Leading the way to a cure


IL-17RC: A Novel Target for Anti-Cytokine Therapy

Gaffen, Sarah, PhD

University of Pittsburgh

Chemical messengers called ctyokines play an important role in driving the inflammation that ultimately causes tissue damage in lupus. They act by binding to specific molecular receptors, so understanding precisely how cytokines and their receptors interact may provide a basis for designing more effective treatments. 

One such cytokine is interleukin (IL)-17, which is over-expressed in patients with lupus and rheumatoid arthritis. The receptor for IL-17 is very poorly defined. However, recent biochemical studies by Dr. Gaffen’s team and other groups have shown that there are at least two molecules within the IL-17 receptor that could serve as targets for cytokine-blocking agents: IL-17RA and IL-17RC. In animal models, blocking IL-17RA has been shown to alleviate symptoms of rheumatoid arthritis, and many efforts are underway in the pharmaceutical industry to target IL-17RA. In contrast, very few studies of IL-17RC have been reported. 

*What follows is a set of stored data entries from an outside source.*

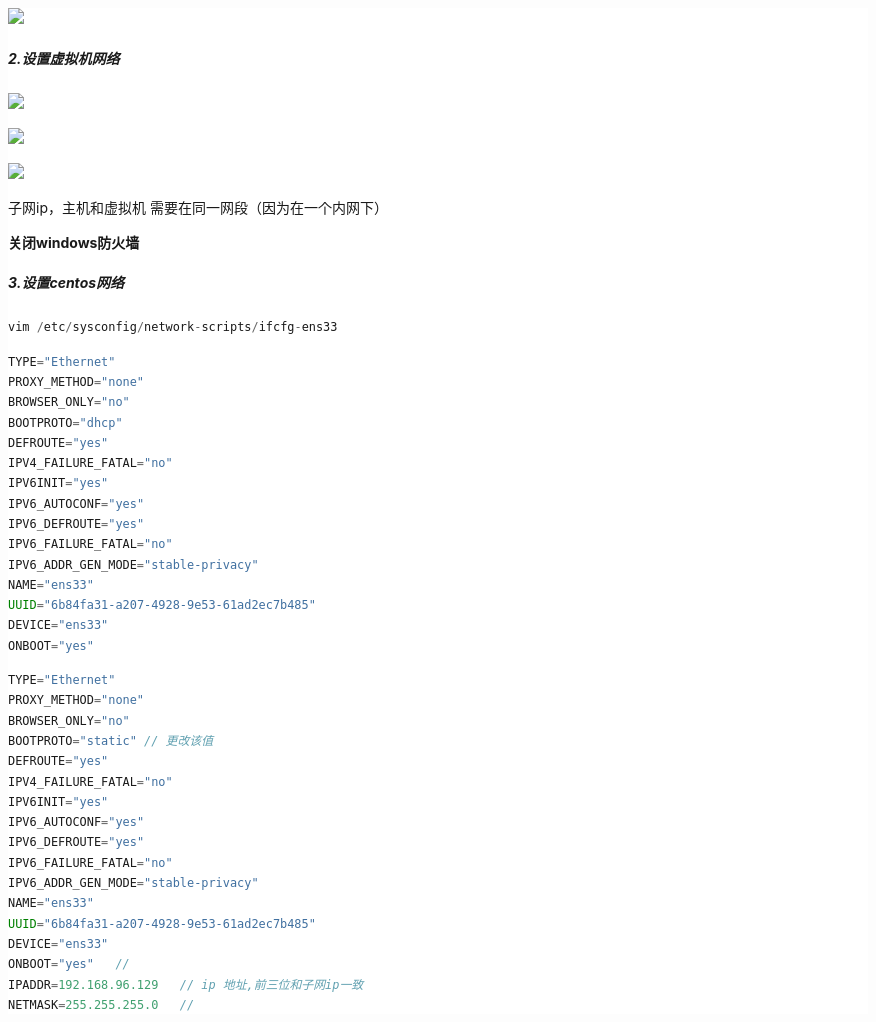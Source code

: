 ![](https://raw.githubusercontent.com/matt17du/img/main/img/20210131174517.png)



##### 2.设置虚拟机网络



![](https://raw.githubusercontent.com/matt17du/img/main/img/20210131174612.png)



![](https://raw.githubusercontent.com/matt17du/img/main/img/20210131174702.png)





![](https://raw.githubusercontent.com/matt17du/img/main/img/20210131174736.png)



子网ip，主机和虚拟机 需要在同一网段（因为在一个内网下）

**关闭windows防火墙**



##### 3.设置centos网络



```java
vim /etc/sysconfig/network-scripts/ifcfg-ens33
```



```java
TYPE="Ethernet"
PROXY_METHOD="none"
BROWSER_ONLY="no"
BOOTPROTO="dhcp"
DEFROUTE="yes"
IPV4_FAILURE_FATAL="no"
IPV6INIT="yes"
IPV6_AUTOCONF="yes"
IPV6_DEFROUTE="yes"
IPV6_FAILURE_FATAL="no"
IPV6_ADDR_GEN_MODE="stable-privacy"
NAME="ens33"
UUID="6b84fa31-a207-4928-9e53-61ad2ec7b485"
DEVICE="ens33"
ONBOOT="yes"
```

```java
TYPE="Ethernet"
PROXY_METHOD="none"
BROWSER_ONLY="no"
BOOTPROTO="static" // 更改该值
DEFROUTE="yes" 
IPV4_FAILURE_FATAL="no"
IPV6INIT="yes"
IPV6_AUTOCONF="yes"
IPV6_DEFROUTE="yes"
IPV6_FAILURE_FATAL="no"
IPV6_ADDR_GEN_MODE="stable-privacy"
NAME="ens33"
UUID="6b84fa31-a207-4928-9e53-61ad2ec7b485"
DEVICE="ens33"
ONBOOT="yes"   //
IPADDR=192.168.96.129   // ip 地址,前三位和子网ip一致
NETMASK=255.255.255.0   //
```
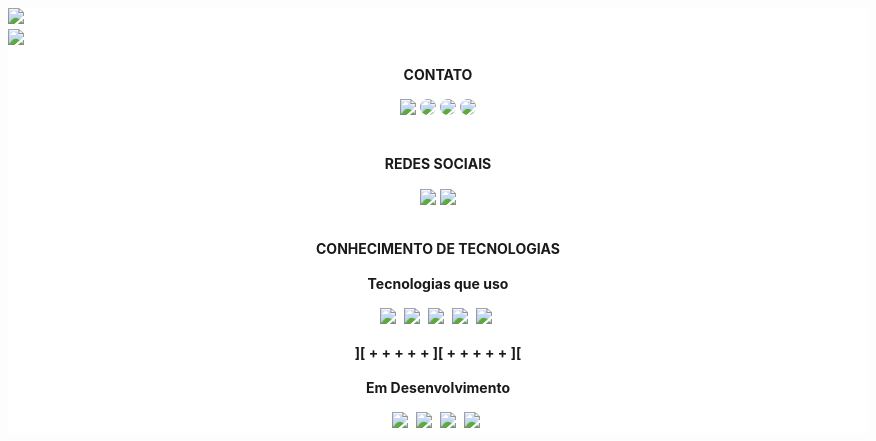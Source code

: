 <div>
  <img width="100%" src="https://capsule-render.vercel.app/api?type=waving&color=9400D3&height=120&section=header"/>
</div>

<div>
  <img width="100%" src="https://readme-typing-svg.herokuapp.com/?color=9400D3&size=35&center=true&vCenter=true&width=1000&lines=Seja+Bem+Vindo!+;Sou+Pablo+Marques;Um+Estudante+de+Ciência+da+Computação;Além+de+um+Futuro+desenvolvedor+Completo!;Confira+meus+Projetos+:>;"/>
</div>

<div>
<div align="center">
  <p><b>CONTATO</b></p>
  <a href="https://github.com/devmharques/" target="_blank"><img src="https://img.shields.io/badge/GitHub-000?style=for-the-badge&logo=github&logoColor=white" target="_blank"></a>
  <a href="https://t.me/devpabllo" target="_blank"><img src="https://img.shields.io/badge/Telegram-000?style=for-the-badge&logo=telegram&logoColor=2CA5E0" style="border-radius: 30px" target="_blank"></a>
  <a href="https://wa.link/0vj8dk" target="_blank"><img src="https://img.shields.io/badge/WhatsApp-000?style=for-the-badge&logo=whatsapp&logoColor=25D366" style="border-radius: 30px" target="_blank"></a>
  <a href="mailto:pablomharques.pessoal@gmail.com" target="_blank"><img src="https://img.shields.io/badge/Gmail-000?style=for-the-badge&logo=gmail&logoColor=red" style="border-radius: 30px" target="_blank"></a>
</div>

<div>
<div align="center">
   <br><p align="center"><b>REDES SOCIAIS</b></p>
   <a href="https://www.linkedin.com/in/marquesdev/" target="_blank"><img src="https://img.shields.io/badge/LinkedIn-000?style=for-the-badge&logo=linkedin&logoColor=0E76A8" target="_blank"></a>
   <a href = "https://www.instagram.com/the_phabllo"> <img src="https://img.shields.io/badge/Instagram-000?style=for-the-badge&logo=instagram" target="_blank"></a>
</div>
  
##

<div>
<div align="center">
  <p><b>CONHECIMENTO DE TECNOLOGIAS</b></p>
</div>
<div>
<div align="center"> 
  <p><b>Tecnologias que uso</b></p>
  <img src="https://img.shields.io/badge/JAVA-000?style=for-the-badge&logo=java">&nbsp;
  <img src="https://img.shields.io/badge/HTML5-000?style=for-the-badge&logo=html5">&nbsp;
  <img src="https://img.shields.io/badge/CSS3-000?style=for-the-badge&logo=css3&logoColor=264CE4">&nbsp;
  <img src="https://img.shields.io/badge/GITHUB-000?style=for-the-badge&logo=github&logoColor=DCDCDC">&nbsp;
  <img src="https://img.shields.io/badge/Git-000?style=for-the-badge&logo=git">&nbsp;
    
</div>

<div>
<div align="center">
  <p><b> ][ + + + + + ][ + + + + + ][</b></p>
</div>

<div>
<div align="center"> 
  <p><b>Em Desenvolvimento</b></p>
  <img src="https://img.shields.io/badge/Figma-000?style=for-the-badge&logo=figma">&nbsp;
  <img src="https://img.shields.io/badge/Godot-000?style=for-the-badge&logo=godot-engine">&nbsp;
  <img src="https://img.shields.io/badge/Rust-FFF?style=for-the-badge&logo=rust&logoColor=000000">&nbsp;
  <img src="https://img.shields.io/badge/Lua-000?style=for-the-badge&logo=lua&logoColor=00008B">&nbsp;
</div>
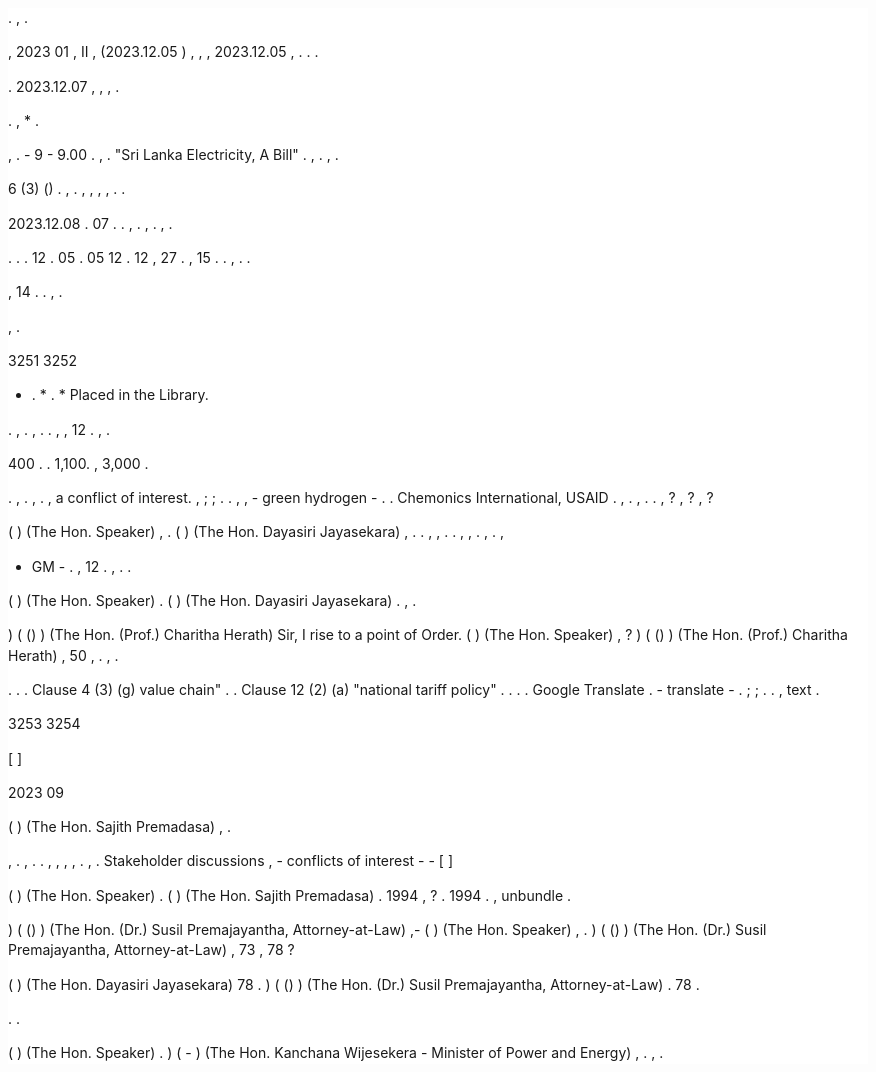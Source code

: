 . , .

, 2023 01 , II , (2023.12.05 ) , , , 2023.12.05 , . . .

. 2023.12.07 , , , .

. , * .

, . - 9 - 9.00 . , . "Sri Lanka Electricity, A Bill" . , . , .

6 (3) () . , . , , , , . .

2023.12.08 . 07 . . , . , . , .

. . . 12 . 05 . 05 12 . 12 , 27 . , 15 . . , . .

, 14 . . , .

, .

3251 3252

* . * . * Placed in the Library.

. , . , . . , , 12 . , .

400 . . 1,100. , 3,000 .

. , . , . , a conflict of interest. , ; ; . . , , - green hydrogen - . . Chemonics International, USAID . , . , . . , ? , ? , ?

( ) (The Hon. Speaker) , . ( ) (The Hon. Dayasiri Jayasekara) , . . , , . . , , . , . ,

- GM - . , 12 . , . .

( ) (The Hon. Speaker) . ( ) (The Hon. Dayasiri Jayasekara) . , .

) ( () ) (The Hon. (Prof.) Charitha Herath) Sir, I rise to a point of Order. ( ) (The Hon. Speaker) , ? ) ( () ) (The Hon. (Prof.) Charitha Herath) , 50 , . , .

. . . Clause 4 (3) (g) value chain" . . Clause 12 (2) (a) "national tariff policy" . . . . Google Translate . - translate - . ; ; . . , text .

3253 3254

[ ]

2023 09

( ) (The Hon. Sajith Premadasa) , .

, . , . . , , , , . , . Stakeholder discussions , - conflicts of interest - - [ ]

( ) (The Hon. Speaker) . ( ) (The Hon. Sajith Premadasa) . 1994 , ? . 1994 . , unbundle .

) ( () ) (The Hon. (Dr.) Susil Premajayantha, Attorney-at-Law) ,- ( ) (The Hon. Speaker) , . ) ( () ) (The Hon. (Dr.) Susil Premajayantha, Attorney-at-Law) , 73 , 78 ?

( ) (The Hon. Dayasiri Jayasekara) 78 . ) ( () ) (The Hon. (Dr.) Susil Premajayantha, Attorney-at-Law) . 78 .

. .

( ) (The Hon. Speaker) . ) ( - ) (The Hon. Kanchana Wijesekera - Minister of Power and Energy) , . , .
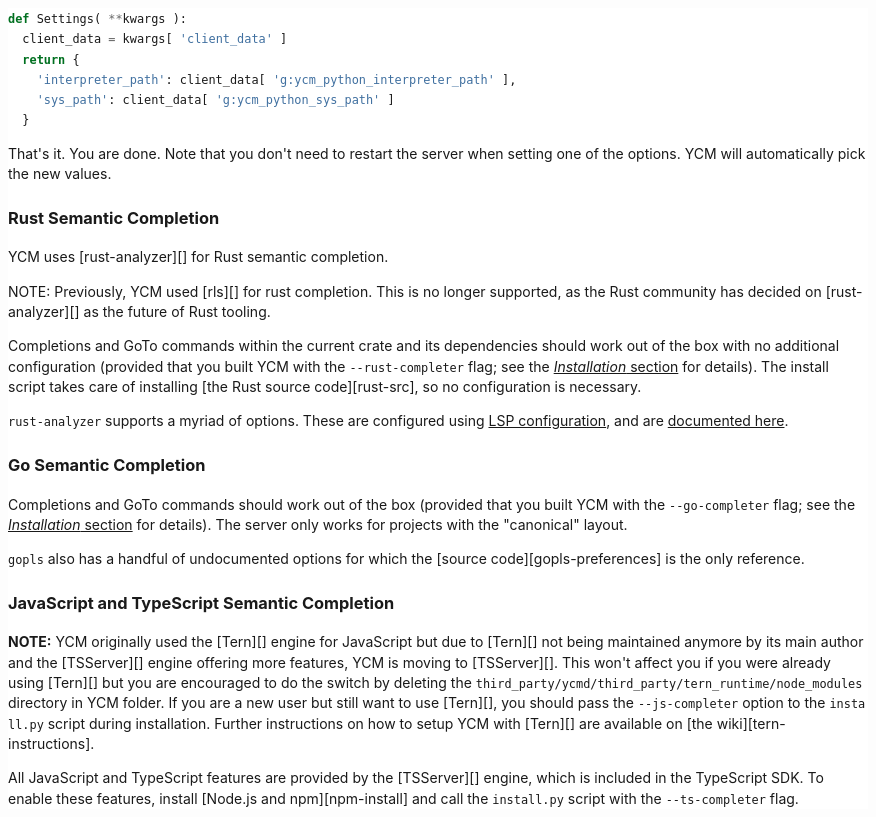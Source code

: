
 ```python
def Settings( **kwargs ):
  client_data = kwargs[ 'client_data' ]
  return {
    'interpreter_path': client_data[ 'g:ycm_python_interpreter_path' ],
    'sys_path': client_data[ 'g:ycm_python_sys_path' ]
  }
```

That's it. You are done. Note that you don't need to restart the server when
setting one of the options. YCM will automatically pick the new values.

### Rust Semantic Completion

YCM uses [rust-analyzer][] for Rust semantic completion.

NOTE: Previously, YCM used [rls][] for rust completion. This is no longer
supported, as the Rust community has decided on [rust-analyzer][] as the future
of Rust tooling.

Completions and GoTo commands within the current crate and its dependencies
should work out of the box with no additional configuration (provided that you
built YCM with the `--rust-completer` flag; see the [*Installation*
section](#installation) for details). The install script takes care of
installing [the Rust source code][rust-src], so no configuration is necessary.

`rust-analyzer` supports a myriad of options. These are configured using [LSP
configuration](#lsp-configuration), and are [documented here](https://rust-analyzer.github.io/manual.html#configuration]).

### Go Semantic Completion

Completions and GoTo commands should work out of the box (provided that you
built YCM with the `--go-completer` flag; see the [*Installation*
section](#installation) for details). The server only works for projects with
the "canonical" layout.

`gopls` also has a handful of undocumented options for which the
[source code][gopls-preferences] is the only reference.

### JavaScript and TypeScript Semantic Completion

**NOTE:** YCM originally used the [Tern][] engine for JavaScript but due to
[Tern][] not being maintained anymore by its main author and the [TSServer][]
engine offering more features, YCM is moving to [TSServer][]. This won't affect
you if you were already using [Tern][] but you are encouraged to do the switch
by deleting the `third_party/ycmd/third_party/tern_runtime/node_modules`
directory in YCM folder. If you are a new user but still want to use [Tern][],
you should pass the `--js-completer` option to the `install.py` script during
installation. Further instructions on how to setup YCM with [Tern][] are
available on [the wiki][tern-instructions].

All JavaScript and TypeScript features are provided by the [TSServer][] engine,
which is included in the TypeScript SDK. To enable these features, install
[Node.js and npm][npm-install] and call the `install.py` script with the
`--ts-completer` flag.
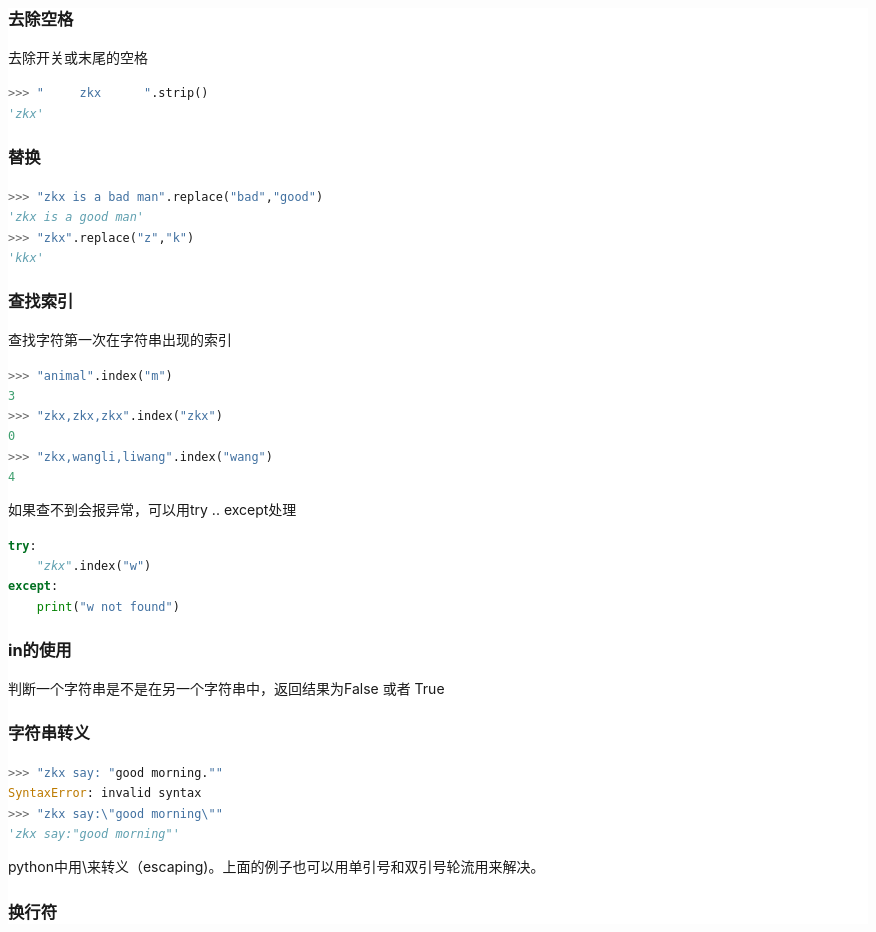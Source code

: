 ### 去除空格

去除开关或末尾的空格

```python
>>> "     zkx      ".strip()
'zkx'
```

### 替换

```python
>>> "zkx is a bad man".replace("bad","good")
'zkx is a good man'
>>> "zkx".replace("z","k")
'kkx'
```

### 查找索引

查找字符第一次在字符串出现的索引

```python
>>> "animal".index("m")
3
>>> "zkx,zkx,zkx".index("zkx")
0
>>> "zkx,wangli,liwang".index("wang")
4
```

如果查不到会报异常，可以用try .. except处理

```python
try:
    "zkx".index("w")
except:
    print("w not found")
```

### in的使用

判断一个字符串是不是在另一个字符串中，返回结果为False 或者 True

### 字符串转义

```python
>>> "zkx say: "good morning.""
SyntaxError: invalid syntax
>>> "zkx say:\"good morning\""
'zkx say:"good morning"'
```

python中用\来转义（escaping)。上面的例子也可以用单引号和双引号轮流用来解决。

### 换行符

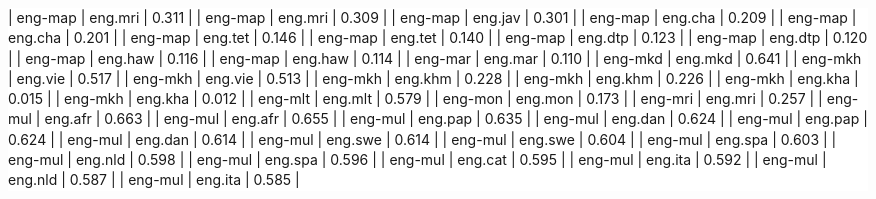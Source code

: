 | eng-map | eng.mri | 0.311 |
| eng-map | eng.mri | 0.309 |
| eng-map | eng.jav | 0.301 |
| eng-map | eng.cha | 0.209 |
| eng-map | eng.cha | 0.201 |
| eng-map | eng.tet | 0.146 |
| eng-map | eng.tet | 0.140 |
| eng-map | eng.dtp | 0.123 |
| eng-map | eng.dtp | 0.120 |
| eng-map | eng.haw | 0.116 |
| eng-map | eng.haw | 0.114 |
| eng-mar | eng.mar | 0.110 |
| eng-mkd | eng.mkd | 0.641 |
| eng-mkh | eng.vie | 0.517 |
| eng-mkh | eng.vie | 0.513 |
| eng-mkh | eng.khm | 0.228 |
| eng-mkh | eng.khm | 0.226 |
| eng-mkh | eng.kha | 0.015 |
| eng-mkh | eng.kha | 0.012 |
| eng-mlt | eng.mlt | 0.579 |
| eng-mon | eng.mon | 0.173 |
| eng-mri | eng.mri | 0.257 |
| eng-mul | eng.afr | 0.663 |
| eng-mul | eng.afr | 0.655 |
| eng-mul | eng.pap | 0.635 |
| eng-mul | eng.dan | 0.624 |
| eng-mul | eng.pap | 0.624 |
| eng-mul | eng.dan | 0.614 |
| eng-mul | eng.swe | 0.614 |
| eng-mul | eng.swe | 0.604 |
| eng-mul | eng.spa | 0.603 |
| eng-mul | eng.nld | 0.598 |
| eng-mul | eng.spa | 0.596 |
| eng-mul | eng.cat | 0.595 |
| eng-mul | eng.ita | 0.592 |
| eng-mul | eng.nld | 0.587 |
| eng-mul | eng.ita | 0.585 |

With this grant, Dr. Gaffen and her team will use a mouse model of lupus to gain a fundamental understanding of the molecular nature of the IL-17 receptor. They will focus on how IL-17RC interacts with IL-17RA and whether soluble forms of IL-17RC can be used to block IL-17-mediated inflammation.

What this study means for people with lupus: A better understanding of the IL-17 receptor and its interaction with IL-17RC and RA could lead to the development of new treatments for lupus and other autoimmune conditions.